- [INSTRUCTIONS TO FOLLOW]: All lines from the one with "Enjoy, Sorry I" to the end of the material, both included, are to be written out exactly and without anything else.

┌────────

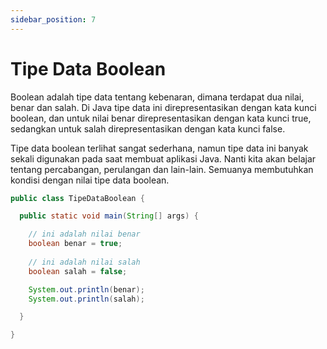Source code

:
 ```yaml
---
sidebar_position: 7
---
```


# Tipe Data Boolean

Boolean adalah tipe data tentang kebenaran, dimana terdapat dua nilai, benar dan salah. Di Java tipe data ini
direpresentasikan dengan kata kunci boolean, dan untuk nilai benar direpresentasikan dengan kata kunci true, sedangkan
untuk salah direpresentasikan dengan kata kunci false.

Tipe data boolean terlihat sangat sederhana, namun tipe data ini banyak sekali digunakan pada saat membuat aplikasi
Java. Nanti kita akan belajar tentang percabangan, perulangan dan lain-lain. Semuanya membutuhkan kondisi dengan nilai
tipe data boolean.

```java title="TipeDataBoolean.java"
public class TipeDataBoolean {

  public static void main(String[] args) {

	// ini adalah nilai benar
    boolean benar = true;
    
    // ini adalah nilai salah
    boolean salah = false;

    System.out.println(benar);
    System.out.println(salah);

  }

}
```

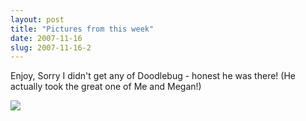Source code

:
 ```yaml
---
layout: post
title: "Pictures from this week"
date: 2007-11-16
slug: 2007-11-16-2
---
```


Enjoy, Sorry I didn&apos;t get any of Doodlebug - honest he was there! (He actually took the great one of Me and Megan!)


 ![](/visible-light/images/assets/IMG_0044.jpg)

└────────

- [OUTPUT OF THE TASK]:
Enjoy, Sorry I didn&apos;t get any of Doodlebug - honest he was there! (He actually took the great one of Me and Megan!)


 ![](/visible-light/images/assets/IMG_0044.jpg)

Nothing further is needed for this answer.